Nothing below is to be printed except the lines between the line holding "(Singapore) Private Limited|" and the line holding "## Contributing", inclusive, each exactly as it appears.
GIVEN RECORDS below:
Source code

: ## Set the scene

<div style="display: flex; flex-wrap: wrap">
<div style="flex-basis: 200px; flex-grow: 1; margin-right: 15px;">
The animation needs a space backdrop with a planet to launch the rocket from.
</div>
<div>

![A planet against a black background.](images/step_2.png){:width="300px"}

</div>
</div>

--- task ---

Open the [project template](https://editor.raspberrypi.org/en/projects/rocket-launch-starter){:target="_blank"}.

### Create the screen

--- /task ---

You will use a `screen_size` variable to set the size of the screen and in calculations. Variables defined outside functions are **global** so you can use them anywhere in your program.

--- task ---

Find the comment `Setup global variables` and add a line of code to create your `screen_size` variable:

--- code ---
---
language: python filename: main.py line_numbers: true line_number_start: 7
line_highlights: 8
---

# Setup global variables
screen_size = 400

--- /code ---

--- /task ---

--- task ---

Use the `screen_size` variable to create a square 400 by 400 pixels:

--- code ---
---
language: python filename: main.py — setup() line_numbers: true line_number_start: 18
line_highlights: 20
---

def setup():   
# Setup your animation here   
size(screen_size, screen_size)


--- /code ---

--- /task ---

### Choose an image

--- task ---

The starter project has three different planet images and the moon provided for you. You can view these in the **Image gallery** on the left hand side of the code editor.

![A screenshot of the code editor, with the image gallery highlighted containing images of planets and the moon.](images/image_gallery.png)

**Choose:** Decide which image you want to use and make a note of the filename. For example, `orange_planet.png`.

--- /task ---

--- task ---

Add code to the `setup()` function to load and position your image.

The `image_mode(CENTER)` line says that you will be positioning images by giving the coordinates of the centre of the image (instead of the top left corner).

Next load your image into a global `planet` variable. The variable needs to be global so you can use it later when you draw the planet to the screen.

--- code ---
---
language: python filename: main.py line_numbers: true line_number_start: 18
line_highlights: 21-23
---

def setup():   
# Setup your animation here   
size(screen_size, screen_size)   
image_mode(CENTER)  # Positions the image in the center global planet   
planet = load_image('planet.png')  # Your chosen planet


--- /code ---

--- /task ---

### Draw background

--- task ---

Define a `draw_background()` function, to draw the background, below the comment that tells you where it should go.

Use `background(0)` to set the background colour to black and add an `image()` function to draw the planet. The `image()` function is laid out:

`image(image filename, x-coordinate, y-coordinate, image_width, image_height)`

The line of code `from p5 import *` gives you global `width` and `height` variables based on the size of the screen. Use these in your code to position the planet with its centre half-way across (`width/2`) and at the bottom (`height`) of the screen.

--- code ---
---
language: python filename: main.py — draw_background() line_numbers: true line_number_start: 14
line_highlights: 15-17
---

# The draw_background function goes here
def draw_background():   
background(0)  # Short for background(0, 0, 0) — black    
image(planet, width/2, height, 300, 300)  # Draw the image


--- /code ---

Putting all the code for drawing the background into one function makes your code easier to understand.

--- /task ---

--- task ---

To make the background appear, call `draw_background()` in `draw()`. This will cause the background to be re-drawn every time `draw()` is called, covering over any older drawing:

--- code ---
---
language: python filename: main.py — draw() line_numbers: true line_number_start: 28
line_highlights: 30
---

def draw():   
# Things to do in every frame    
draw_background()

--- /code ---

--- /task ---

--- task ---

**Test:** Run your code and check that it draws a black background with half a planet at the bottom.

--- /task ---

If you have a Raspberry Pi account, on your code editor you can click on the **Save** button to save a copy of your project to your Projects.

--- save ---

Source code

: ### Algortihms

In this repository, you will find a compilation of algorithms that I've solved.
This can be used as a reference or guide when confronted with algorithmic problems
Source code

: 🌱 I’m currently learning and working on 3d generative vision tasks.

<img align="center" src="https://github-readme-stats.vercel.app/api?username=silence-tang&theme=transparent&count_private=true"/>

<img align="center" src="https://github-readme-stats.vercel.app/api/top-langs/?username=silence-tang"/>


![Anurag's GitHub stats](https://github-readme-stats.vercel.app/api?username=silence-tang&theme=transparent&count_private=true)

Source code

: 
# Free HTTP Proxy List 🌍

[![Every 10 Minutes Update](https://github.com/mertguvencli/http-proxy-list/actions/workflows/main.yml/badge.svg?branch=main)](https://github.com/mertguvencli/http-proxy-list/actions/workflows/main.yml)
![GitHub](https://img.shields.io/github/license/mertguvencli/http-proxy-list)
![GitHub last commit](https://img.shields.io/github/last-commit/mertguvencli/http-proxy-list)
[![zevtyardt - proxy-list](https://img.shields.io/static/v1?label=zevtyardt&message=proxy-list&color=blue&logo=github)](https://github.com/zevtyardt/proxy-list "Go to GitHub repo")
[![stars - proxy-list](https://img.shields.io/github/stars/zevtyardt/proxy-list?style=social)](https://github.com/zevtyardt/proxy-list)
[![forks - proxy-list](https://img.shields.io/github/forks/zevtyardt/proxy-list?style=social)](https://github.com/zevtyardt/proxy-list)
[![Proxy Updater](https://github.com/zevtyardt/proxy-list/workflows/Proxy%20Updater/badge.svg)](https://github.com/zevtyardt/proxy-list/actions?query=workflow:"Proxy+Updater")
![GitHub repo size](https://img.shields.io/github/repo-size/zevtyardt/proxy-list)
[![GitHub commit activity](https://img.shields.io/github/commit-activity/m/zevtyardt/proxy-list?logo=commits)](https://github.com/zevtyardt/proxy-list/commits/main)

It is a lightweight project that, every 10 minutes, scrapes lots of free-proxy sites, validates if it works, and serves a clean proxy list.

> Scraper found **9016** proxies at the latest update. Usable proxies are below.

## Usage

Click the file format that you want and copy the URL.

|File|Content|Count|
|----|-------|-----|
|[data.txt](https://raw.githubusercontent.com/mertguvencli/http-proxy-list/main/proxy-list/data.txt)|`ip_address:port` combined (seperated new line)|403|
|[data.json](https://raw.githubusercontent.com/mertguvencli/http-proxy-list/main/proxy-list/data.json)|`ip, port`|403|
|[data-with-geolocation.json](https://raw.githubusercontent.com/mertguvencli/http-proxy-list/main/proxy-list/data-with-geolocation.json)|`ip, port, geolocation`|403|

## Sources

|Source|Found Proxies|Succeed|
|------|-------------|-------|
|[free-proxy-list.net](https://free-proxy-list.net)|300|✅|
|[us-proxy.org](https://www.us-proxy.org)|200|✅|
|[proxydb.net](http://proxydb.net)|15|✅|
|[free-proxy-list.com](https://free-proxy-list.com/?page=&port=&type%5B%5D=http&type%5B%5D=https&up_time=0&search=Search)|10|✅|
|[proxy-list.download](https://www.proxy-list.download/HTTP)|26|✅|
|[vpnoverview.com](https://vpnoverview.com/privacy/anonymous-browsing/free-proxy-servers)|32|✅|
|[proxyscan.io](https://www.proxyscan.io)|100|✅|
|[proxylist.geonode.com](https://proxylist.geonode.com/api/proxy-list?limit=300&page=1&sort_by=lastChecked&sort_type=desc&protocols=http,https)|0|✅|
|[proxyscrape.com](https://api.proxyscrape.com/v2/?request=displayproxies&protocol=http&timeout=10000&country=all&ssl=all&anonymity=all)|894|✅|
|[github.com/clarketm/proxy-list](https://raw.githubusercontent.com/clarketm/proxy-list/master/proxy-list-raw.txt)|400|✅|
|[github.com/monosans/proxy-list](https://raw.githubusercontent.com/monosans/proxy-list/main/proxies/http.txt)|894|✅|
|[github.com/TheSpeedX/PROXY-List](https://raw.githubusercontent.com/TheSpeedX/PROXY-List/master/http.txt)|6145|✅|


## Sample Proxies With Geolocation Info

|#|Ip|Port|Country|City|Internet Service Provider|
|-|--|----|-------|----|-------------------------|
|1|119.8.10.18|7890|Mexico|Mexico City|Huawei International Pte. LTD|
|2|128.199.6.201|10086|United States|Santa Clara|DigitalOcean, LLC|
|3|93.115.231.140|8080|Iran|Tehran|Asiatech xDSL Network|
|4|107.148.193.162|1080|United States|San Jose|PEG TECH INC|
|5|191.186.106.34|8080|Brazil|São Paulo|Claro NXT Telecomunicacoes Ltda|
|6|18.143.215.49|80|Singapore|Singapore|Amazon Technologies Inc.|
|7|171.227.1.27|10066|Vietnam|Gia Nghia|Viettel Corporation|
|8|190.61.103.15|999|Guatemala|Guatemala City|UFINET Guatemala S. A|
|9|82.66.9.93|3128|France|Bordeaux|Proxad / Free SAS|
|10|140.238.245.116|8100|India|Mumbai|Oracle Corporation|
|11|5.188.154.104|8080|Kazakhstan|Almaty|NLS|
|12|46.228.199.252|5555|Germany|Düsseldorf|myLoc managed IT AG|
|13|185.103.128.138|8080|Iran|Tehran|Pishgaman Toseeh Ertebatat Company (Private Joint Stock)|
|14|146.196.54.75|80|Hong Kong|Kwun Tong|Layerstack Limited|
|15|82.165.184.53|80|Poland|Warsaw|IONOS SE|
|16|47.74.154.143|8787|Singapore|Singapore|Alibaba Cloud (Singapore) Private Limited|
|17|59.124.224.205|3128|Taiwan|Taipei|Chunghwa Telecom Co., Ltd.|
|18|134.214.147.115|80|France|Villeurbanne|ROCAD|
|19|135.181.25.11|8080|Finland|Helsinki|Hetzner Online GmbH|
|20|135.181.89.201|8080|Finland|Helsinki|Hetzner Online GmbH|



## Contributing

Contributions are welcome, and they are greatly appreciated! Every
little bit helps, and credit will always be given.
End of GIVEN RECORDS.
ANSWER AREA -
|16|47.74.154.143|8787|Singapore|Singapore|Alibaba Cloud (Singapore) Private Limited|
|17|59.124.224.205|3128|Taiwan|Taipei|Chunghwa Telecom Co., Ltd.|
|18|134.214.147.115|80|France|Villeurbanne|ROCAD|
|19|135.181.25.11|8080|Finland|Helsinki|Hetzner Online GmbH|
|20|135.181.89.201|8080|Finland|Helsinki|Hetzner Online GmbH|



## Contributing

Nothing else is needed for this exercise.